While distributors have to be prepared for large orders and deliveries, Curri’s research shows that roughly 60% of products being delivered can actually fit in a car. Distributors are able to schedule a pickup truck with pipe racks, or just a car to efficiently make a same-day delivery, saving them the cost of remaining “fleeted up” at all times. 

With many distributors operating with employees on reduced hours during COVID-19, if a sale happens during certain times of the evening, product might not be able to be delivered as quickly. Curri services are available to provide real-time delivery options after normal business hours or when fleet drivers aren’t on the clock.

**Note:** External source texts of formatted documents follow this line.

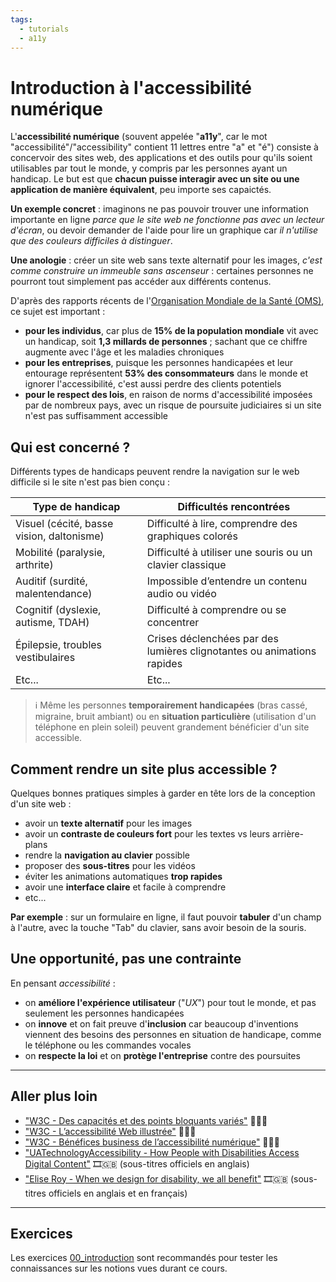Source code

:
```yaml
---
tags:
  - tutorials
  - a11y
---
```


# Introduction à l'accessibilité numérique

L'**accessibilité numérique** (souvent appelée "**a11y**", car le mot "accessibilité"/"accessibility" contient 11 lettres entre "a" et "é") consiste à concervoir des sites web, des applications et des outils pour qu'ils soient utilisables par tout le monde, y compris par les personnes ayant un handicap. Le but est que **chacun puisse interagir avec un site ou une application de manière équivalent**, peu importe ses capaictés.

**Un exemple concret** : imaginons ne pas pouvoir trouver une information importante en ligne _parce que le site web ne fonctionne pas avec un lecteur d'écran_, ou devoir demander de l'aide pour lire un graphique car _il n'utilise que des couleurs difficiles à distinguer_.

**Une anologie** : créer un site web sans texte alternatif pour les images, _c'est comme construire un immeuble sans ascenseur_ : certaines personnes ne pourront tout simplement pas accéder aux différents contenus.

D'après des rapports récents de l'[Organisation Mondiale de la Santé (OMS)](https://www.who.int/teams/noncommunicable-diseases/sensory-functions-disability-and-rehabilitation/world-report-on-disability), ce sujet est important :

- **pour les individus**, car plus de **15% de la population mondiale** vit avec un handicap, soit **1,3 millards de personnes** ; sachant que ce chiffre augmente avec l'âge et les maladies chroniques
- **pour les entreprises**, puisque les personnes handicapées et leur entourage représentent **53% des consommateurs** dans le monde et ignorer l'accessibilité, c'est aussi perdre des clients potentiels
- **pour le respect des lois**, en raison de norms d'accessibilité imposées par de nombreux pays, avec un risque de poursuite judiciaires si un site n'est pas suffisamment accessible

## Qui est concerné ?

Différents types de handicaps peuvent rendre la navigation sur le web difficile si le site n'est pas bien conçu :

| Type de handicap                          | Difficultés rencontrées                                                |
| ----------------------------------------- | ---------------------------------------------------------------------- |
| Visuel (cécité, basse vision, daltonisme) | Difficulté à lire, comprendre des graphiques colorés                   |
| Mobilité (paralysie, arthrite)            | Difficulté à utiliser une souris ou un clavier classique               |
| Auditif (surdité, malentendance)          | Impossible d’entendre un contenu audio ou vidéo                        |
| Cognitif (dyslexie, autisme, TDAH)        | Difficulté à comprendre ou se concentrer                               |
| Épilepsie, troubles vestibulaires         | Crises déclenchées par des lumières clignotantes ou animations rapides |
| Etc...                                    | Etc...                                                                 |

> ℹ️ Même les personnes **temporairement handicapées** (bras cassé, migraine, bruit ambiant) ou en **situation particulière** (utilisation d'un téléphone en plein soleil) peuvent grandement bénéficier d'un site accessible.

## Comment rendre un site plus accessible ?

Quelques bonnes pratiques simples à garder en tête lors de la conception d'un site web :

- avoir un **texte alternatif** pour les images
- avoir un **contraste de couleurs fort** pour les textes vs leurs arrière-plans
- rendre la **navigation au clavier** possible
- proposer des **sous-titres** pour les vidéos
- éviter les animations automatiques **trop rapides**
- avoir une **interface claire** et facile à comprendre
- etc...

**Par exemple** : sur un formulaire en ligne, il faut pouvoir **tabuler** d'un champ à l'autre, avec la touche "Tab" du clavier, sans avoir besoin de la souris.

## Une opportunité, pas une contrainte

En pensant _accessibilité_ :

- on **améliore l'expérience utilisateur** ("_UX_") pour tout le monde, et pas seulement les personnes handicapées
- on **innove** et on fait preuve d'**inclusion** car beaucoup d'inventions viennent des besoins des personnes en situation de handicape, comme le téléphone ou les commandes vocales
- on **respecte la loi** et on **protège l'entreprise** contre des poursuites

---

## Aller plus loin

- ["W3C - Des capacités et des points bloquants variés"](https://www.w3.org/WAI/people-use-web/abilities-barriers/fr) 📖🇫🇷
- ["W3C - L’accessibilité Web illustrée"](https://www.w3.org/WAI/perspective-videos/fr) 📖🇫🇷
- ["W3C - Bénéfices business de l’accessibilité numérique"](https://www.w3.org/WAI/business-case/fr) 📖🇫🇷
- ["UATechnologyAccessibility - How People with Disabilities Access Digital Content"](https://www.youtube.com/watch?v=Lu7a5RU5lM0&ab_channel=UATechnologyAccessibility) 🎞️🇬🇧 (sous-titres officiels en anglais)
- ["Elise Roy - When we design for disability, we all benefit"](https://www.youtube.com/watch?v=g2m97gPI70I&ab_channel=TED) 🎞️🇬🇧 (sous-titres officiels en anglais et en français)

---

## Exercices

Les exercices [00_introduction](https://github.com/association-z-code-emploi/exercices-a11y/tree/main/00_introduction) sont recommandés pour tester les connaissances sur les notions vues durant ce cours.
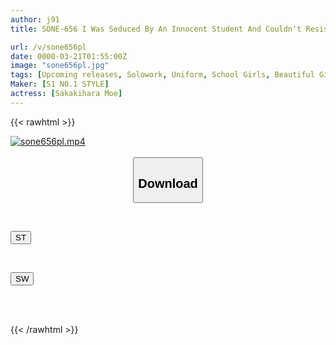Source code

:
 ```yaml
---
author: j91
title: SONE-656 I Was Seduced By An Innocent Student And Couldn't Resist Her Cute Face, Voice, Smell, And Young Body. I Fucked Her Everywhere, At School, In A Hotel, Etc. Moe Sakakibara

url: /v/sone656pl
date: 0000-03-21T01:55:00Z
image: "sone656pl.jpg"
tags: [Upcoming releases, Solowork, Uniform, School Girls, Beautiful Girl, Slender, Kiss]
Maker: [S1 NO.1 STYLE]
actress: [Sakakihara Moe]
---
```



{{< rawhtml >}}

<div class="video" data-videoid="pending_link.html">
    <a href="javascript:;">
        <img src="/v/sone656pl/sone656pl.jpg" width="WIDTH" height="HEIGHT" alt="sone656pl.mp4" loading="lazy">
    </a>
</div>

<script type="text/javascript" src="https://j91.asia/asset/on-demand-pend.js"></script>

<br>
  <link rel="stylesheet" href="https://j91.asia/asset/bs5.css">
  
  <center>
  <button class="btn btn-primary" type="button" data-bs-toggle="collapse" data-bs-target=".multi-collapse" aria-expanded="false" aria-controls="multiCollapseExample1 multiCollapseExample2"><h2>Download</h2></button></center>
</p>
<div class="row">
  <div class="col">
    <div class="collapse multi-collapse" id="multiCollapseExample1">
      <div class="card card-body">
	      	      <br>
<div class="buttons">  
<p><a href="https://j91.asia/pending_link.html" target="_blank"><button class="btn-hover color-3"><i class="fa fa-download"></i> ST</button></a></p></div>
    </div>
  </div>
</div>
  <div class="col">
    <div class="collapse multi-collapse" id="multiCollapseExample2">
      <div class="card card-body">
	      <br>
<div class="buttons">
<p><a href="https://j91.asia/pending_link.html" target="_blank"><button class="btn-hover color-2"><i class="fa fa-download"></i> SW</button></a></p></div>
<br><br>
      </div>
    </div>
  </div>
</div>

{{< /rawhtml >}}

“I like to think of Curri as a secret weapon in our customers’ back pocket,” Lafferty says. “You can say ‘yes’ to a sale and ‘yes’ to same-day delivery using our elastic, adaptable fleet option.” 

Companies such as Ferguson, Winsupply, Hajoca and MORSCO use Curri as an augmentation to their regular fleet, Lafferty notes. 

How it works:

  • Arrange your order in the mobile app, enter pickup and drop-off location and book or schedule the delivery.
  • Skilled drivers in the correct size vehicle pick up orders and check for accuracy.
  • Real-time updates and live tracking are available to keep an eye on the status of your delivery.
  • Proof of delivery signatures and photos provide information on exactly who received the delivery and where the material was left.

“I have heard people say that the construction industry is behind when it comes to technology, but I don’t think that’s true. I think specific technologies need to be developed in order meet the demands of the industry, and once it’s available they are more than ready to take advantage of it,” Lafferty notes.